Task prompt: In the entries below, begin at the line with "float *data, uint16_t" and stop after the line with "Для эффективной работы"; output those lines exactly and omit the pictures.

· · · ·

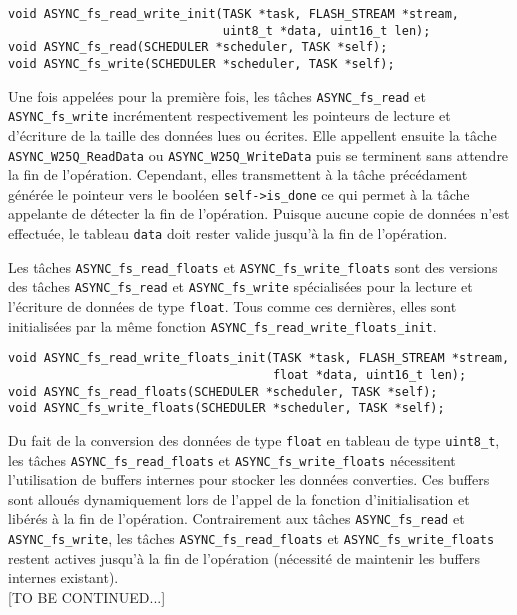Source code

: \begin{lstlisting}[style=prog, frame=shadowbox, label={lst:fs_rw},
    emph={[1]ASYNC_fs_read_write_init, ASYNC_fs_read, ASYNC_fs_write}, emphstyle={[1]\color{C}},
    emph={[2]FLASH_STREAM, TASK, SCHEDULER}, emphstyle={[2]\color{E}}]
void ASYNC_fs_read_write_init(TASK *task, FLASH_STREAM *stream,
                              uint8_t *data, uint16_t len);
void ASYNC_fs_read(SCHEDULER *scheduler, TASK *self);
void ASYNC_fs_write(SCHEDULER *scheduler, TASK *self);
\end{lstlisting}

Une fois appelées pour la première fois, les tâches \texttt{ASYNC\_fs\_read} et
\texttt{ASYNC\_fs\_write} incrémentent respectivement les pointeurs de lecture et
d'écriture de la taille des données lues ou écrites. Elle appellent ensuite la
tâche \texttt{ASYNC\_W25Q\_ReadData} ou \texttt{ASYNC\_W25Q\_WriteData} puis se
terminent sans attendre la fin de l'opération. Cependant, elles transmettent à
la tâche précédament générée le pointeur vers le booléen \texttt{self->is\_done}
ce qui permet à la tâche appelante de détecter la fin de l'opération. Puisque aucune
copie de données n'est effectuée, le tableau \texttt{data} doit rester valide
jusqu'à la fin de l'opération.

\newpage


Les tâches \texttt{ASYNC\_fs\_read\_floats} et \texttt{ASYNC\_fs\_write\_floats}
sont des versions des tâches \texttt{ASYNC\_fs\_read} et \texttt{ASYNC\_fs\_write}
spécialisées pour la lecture et l'écriture de données de type \texttt{float}. Tous
comme ces dernières, elles sont initialisées par la même fonction
\texttt{ASYNC\_fs\_read\_write\_floats\_init}.\\

\begin{lstlisting}[style=prog, frame=shadowbox, label={lst:fs_rw_floats},
    emph={[1]ASYNC_fs_read_write_floats_init, ASYNC_fs_write_floats, ASYNC_fs_read_floats}, emphstyle={[1]\color{C}},
    emph={[2]FLASH_STREAM, TASK, SCHEDULER}, emphstyle={[2]\color{E}}]
void ASYNC_fs_read_write_floats_init(TASK *task, FLASH_STREAM *stream,
                                     float *data, uint16_t len);
void ASYNC_fs_read_floats(SCHEDULER *scheduler, TASK *self);
void ASYNC_fs_write_floats(SCHEDULER *scheduler, TASK *self);
\end{lstlisting}

Du fait de la conversion des données de type \texttt{float} en tableau de type
\texttt{uint8\_t}, les tâches \texttt{ASYNC\_fs\_read\_floats} et
\texttt{ASYNC\_fs\_write\_floats} nécessitent l'utilisation de buffers internes
pour stocker les données converties. Ces buffers sont alloués dynamiquement lors
de l'appel de la fonction d'initialisation et libérés à la fin de l'opération.
Contrairement aux tâches \texttt{ASYNC\_fs\_read} et \texttt{ASYNC\_fs\_write},
les tâches \texttt{ASYNC\_fs\_read\_floats} et \texttt{ASYNC\_fs\_write\_floats}
restent actives jusqu'à la fin de l'opération (nécessité de maintenir les buffers
internes existant).\\

[TO BE CONTINUED...]
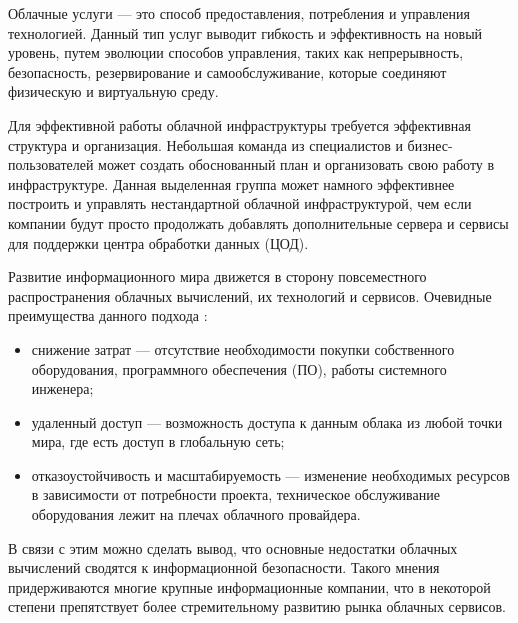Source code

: 
Облачные услуги --- это способ предоставления, потребления и управления технологией.
Данный тип услуг выводит гибкость и эффективность на новый уровень, путем эволюции способов управления, таких как непрерывность, безопасность, резервирование и самообслуживание, которые соединяют физическую и виртуальную среду.

Для эффективной работы облачной инфраструктуры требуется эффективная структура и организация.
Небольшая команда из специалистов и бизнес-пользователей может создать обоснованный план и организовать свою работу в инфраструктуре.
Данная выделенная группа может намного эффективнее построить и управлять нестандартной облачной инфраструктурой, чем если компании будут просто продолжать добавлять дополнительные сервера и сервисы для поддержки центра обработки данных (ЦОД).

Развитие информационного мира движется в сторону повсеместного распространения облачных вычислений, их технологий и сервисов.
Очевидные преимущества данного подхода \cite{telecom-world}:
\begin{itemize}
  \item снижение затрат --- отсутствие необходимости покупки собственного оборудования, программного обеспечения (ПО), работы системного инженера;
  \item удаленный доступ --- возможность доступа к данным облака из любой точки мира, где есть доступ в глобальную сеть;
  \item отказоустойчивость и масштабируемость --- изменение необходимых ресурсов в зависимости от потребности проекта, техническое обслуживание оборудования лежит на плечах облачного провайдера.
\end{itemize}

В связи с этим можно сделать вывод, что основные недостатки облачных вычислений сводятся к информационной безопасности.
Такого мнения придерживаются многие крупные информационные компании, что в некоторой степени препятствует более стремительному развитию рынка облачных сервисов.

\clearpage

· · · ·

Task solution:
                                     float *data, uint16_t len);
void ASYNC_fs_read_floats(SCHEDULER *scheduler, TASK *self);
void ASYNC_fs_write_floats(SCHEDULER *scheduler, TASK *self);
\end{lstlisting}

Du fait de la conversion des données de type \texttt{float} en tableau de type
\texttt{uint8\_t}, les tâches \texttt{ASYNC\_fs\_read\_floats} et
\texttt{ASYNC\_fs\_write\_floats} nécessitent l'utilisation de buffers internes
pour stocker les données converties. Ces buffers sont alloués dynamiquement lors
de l'appel de la fonction d'initialisation et libérés à la fin de l'opération.
Contrairement aux tâches \texttt{ASYNC\_fs\_read} et \texttt{ASYNC\_fs\_write},
les tâches \texttt{ASYNC\_fs\_read\_floats} et \texttt{ASYNC\_fs\_write\_floats}
restent actives jusqu'à la fin de l'opération (nécessité de maintenir les buffers
internes existant).\\

[TO BE CONTINUED...]
Source code

: 
Облачные услуги --- это способ предоставления, потребления и управления технологией.
Данный тип услуг выводит гибкость и эффективность на новый уровень, путем эволюции способов управления, таких как непрерывность, безопасность, резервирование и самообслуживание, которые соединяют физическую и виртуальную среду.

Для эффективной работы облачной инфраструктуры требуется эффективная структура и организация.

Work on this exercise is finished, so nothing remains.